If you see DOAS mentioned on the ARE, the key thing to remember is that it’s always paired with something else. It never works alone.

Water-Based HVAC Systems (Hydronic Systems)

Hydronic systems use water as the primary medium for transporting heating and cooling energy throughout the building.

Instead of large ductwork, you’ve got pipes. And instead of air blowing out of diffusers, you’ve got terminal units in the occupied spaces that use the hot or chilled water to condition the air locally.

The big advantage from an architect standpoint?

Pipes are dramatically smaller than ducts.

Water is a far more efficient medium for carrying thermal energy than air, so hydronic systems require significantly less shaft space and much shallower ceiling plenums for distribution.

You’ll still need some plenum space for a small DOAS or ventilation ductwork (since hydronic systems only move water, not air), but it’s a fraction of what an all-air system demands.

Fan Coil Units (FCUs)

A fan coil unit is a small, simple device in each room or zone. It has a fan and a coil (hence the name). Hot or chilled water gets piped to the coil, the fan blows room air across it, and conditioned air comes out the other side.

Four-pipe fan coil unit system diagram showing chilled and hot water piped from a central plant to individual rooms

Fan coils come in two main configurations:

  • Two-pipe systems – One supply pipe and one return pipe. The building is either in heating mode or cooling mode, but not both at the same time. The whole building switches seasonally.
  • Four-pipe systems – Separate hot water and chilled water piping to each unit. Every room can independently heat or cool at any time. More expensive to install, but way more flexible.

Fan coil units are the go-to system for buildings with lots of individual rooms that each need their own temperature control.

Hotels, apartments, condos, dormitories, assisted living facilities.
Anywhere you’ve got a hallway full of rooms and every occupant wants to set their own thermostat.

For the ARE, remember this: if the question describes a building with many individually controlled rooms and mentions a hydronic system, fan coils are almost certainly the answer.

Chilled Beams

Chilled beams are ceiling-mounted units that use chilled water to cool the space through convection. Cool water flows through the beam, the air around it cools and drops, and warm air rises to replace it.

It’s a simple, quiet, and energy-efficient approach to cooling.

Passive and active chilled beam cross sections showing how cool air drops by convection through a perforated ceiling

There are two types:

  • Passive chilled beams – Rely entirely on natural convection. No fan, no moving parts. Very quiet but limited cooling capacity.
  • Active chilled beams – Use a small amount of primary air (usually from a DOAS) to induce more room air across the coil, boosting capacity significantly.

The critical thing to know about chilled beams is humidity control.

If the beam surface gets below the dew point of the room air, you get condensation dripping from the ceiling. That’s a disaster.

So chilled beam installations require very tight humidity control, which is why they’re often paired with a DOAS that dehumidifies the incoming air before it enters the space.
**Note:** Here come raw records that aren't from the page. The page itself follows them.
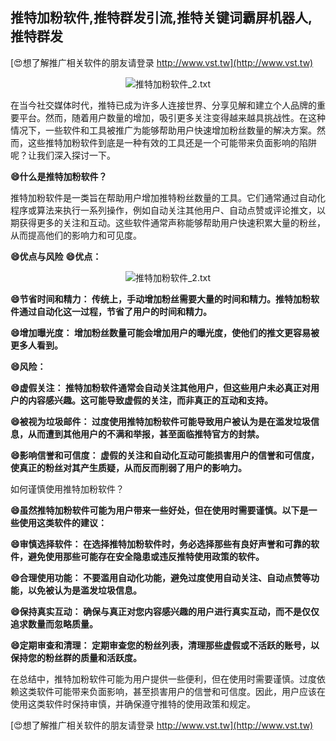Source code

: ## **推特加粉软件,推特群发引流,推特关键词霸屏机器人,推特群发**

[😍想了解推广相关软件的朋友请登录 http://www.vst.tw](http://www.vst.tw)

 <center><img src="https://vst.tw/MP4/tuiguang/png/6.png" alt="推特加粉软件_2.txt"></center>

在当今社交媒体时代，推特已成为许多人连接世界、分享见解和建立个人品牌的重要平台。然而，随着用户数量的增加，吸引更多关注变得越来越具挑战性。在这种情况下，一些软件和工具被推广为能够帮助用户快速增加粉丝数量的解决方案。然而，这些推特加粉软件到底是一种有效的工具还是一个可能带来负面影响的陷阱呢？让我们深入探讨一下。

**😄什么是推特加粉软件？**

推特加粉软件是一类旨在帮助用户增加推特粉丝数量的工具。它们通常通过自动化程序或算法来执行一系列操作，例如自动关注其他用户、自动点赞或评论推文，以期获得更多的关注和互动。这些软件通常声称能够帮助用户快速积累大量的粉丝，从而提高他们的影响力和可见度。

**😄优点与风险**
**😄优点：**

 <center><img src="https://vst.tw/MP4/tuiguang/png/7.png" alt="推特加粉软件_2.txt"></center>

**😄节省时间和精力： 传统上，手动增加粉丝需要大量的时间和精力。推特加粉软件通过自动化这一过程，节省了用户的时间和精力。**

**😄增加曝光度： 增加粉丝数量可能会增加用户的曝光度，使他们的推文更容易被更多人看到。**

**😄风险：**

**😄虚假关注： 推特加粉软件通常会自动关注其他用户，但这些用户未必真正对用户的内容感兴趣。这可能导致虚假的关注，而非真正的互动和支持。**

**😄被视为垃圾邮件： 过度使用推特加粉软件可能导致用户被认为是在滥发垃圾信息，从而遭到其他用户的不满和举报，甚至面临推特官方的封禁。**

**😄影响信誉和可信度： 虚假的关注和自动化互动可能损害用户的信誉和可信度，使真正的粉丝对其产生质疑，从而反而削弱了用户的影响力。**

如何谨慎使用推特加粉软件？

**😄虽然推特加粉软件可能为用户带来一些好处，但在使用时需要谨慎。以下是一些使用这类软件的建议：**

**😄审慎选择软件： 在选择推特加粉软件时，务必选择那些有良好声誉和可靠的软件，避免使用那些可能存在安全隐患或违反推特使用政策的软件。**

**😄合理使用功能： 不要滥用自动化功能，避免过度使用自动关注、自动点赞等功能，以免被认为是滥发垃圾信息。**

**😄保持真实互动： 确保与真正对您内容感兴趣的用户进行真实互动，而不是仅仅追求数量而忽略质量。**

**😄定期审查和清理： 定期审查您的粉丝列表，清理那些虚假或不活跃的账号，以保持您的粉丝群的质量和活跃度。**

在总结中，推特加粉软件可能为用户提供一些便利，但在使用时需要谨慎。过度依赖这类软件可能带来负面影响，甚至损害用户的信誉和可信度。因此，用户应该在使用这类软件时保持审慎，并确保遵守推特的使用政策和规定。

[😍想了解推广相关软件的朋友请登录 http://www.vst.tw](http://www.vst.tw)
Chilled beams show up most often in labs, offices, and hospitals where quiet operation and energy efficiency matter.

And speaking of quiet operation, if you want to understand how sound performance plays into building system decisions, our post on building acoustics covers STC, IIC, and NRC ratings in detail.

Radiant Heating and Cooling

Radiant systems embed piping directly into building surfaces like floors, walls, or ceilings.

Hot or chilled water circulates through the pipes, and the surface itself becomes the heating or cooling element.

Instead of blowing conditioned air at you, the system radiates thermal energy directly to the occupants and objects in the space.

Worker installs radiant floor heating tubing in serpentine loops across a subfloor before the finished floor goes down

The key distinction is the mode of heat transfer. Forced-air systems use convection (moving air).

Radiant systems use radiation (direct energy transfer between surfaces). It’s the difference between standing next to a campfire and standing in front of a fan.

The campfire warms you even if the air is cold. That’s radiant heat.

A few important rules:

  • Radiant floors are best for heating. Heat rises, so warming the floor makes sense.
  • Radiant ceilings are best for cooling. Cool air drops, so cooling from above works with natural convection.
  • Radiant systems MUST be paired with a ventilation system (usually DOAS) because they move zero air. No air movement means no fresh air delivery on their own.

Radiant floor heating is popular in high-end residential projects, airport terminals, large lobbies, and spaces with high ceilings where forced air would be impractical.

Imagine trying to heat an airport terminal with ceiling-mounted diffusers 40 feet up.

The air would never reach the people. Radiant floors solve that problem by heating the surface people are actually standing on.

Refrigerant-Based Systems

Refrigerant-based systems pipe refrigerant directly from outdoor units to indoor units in the occupied spaces.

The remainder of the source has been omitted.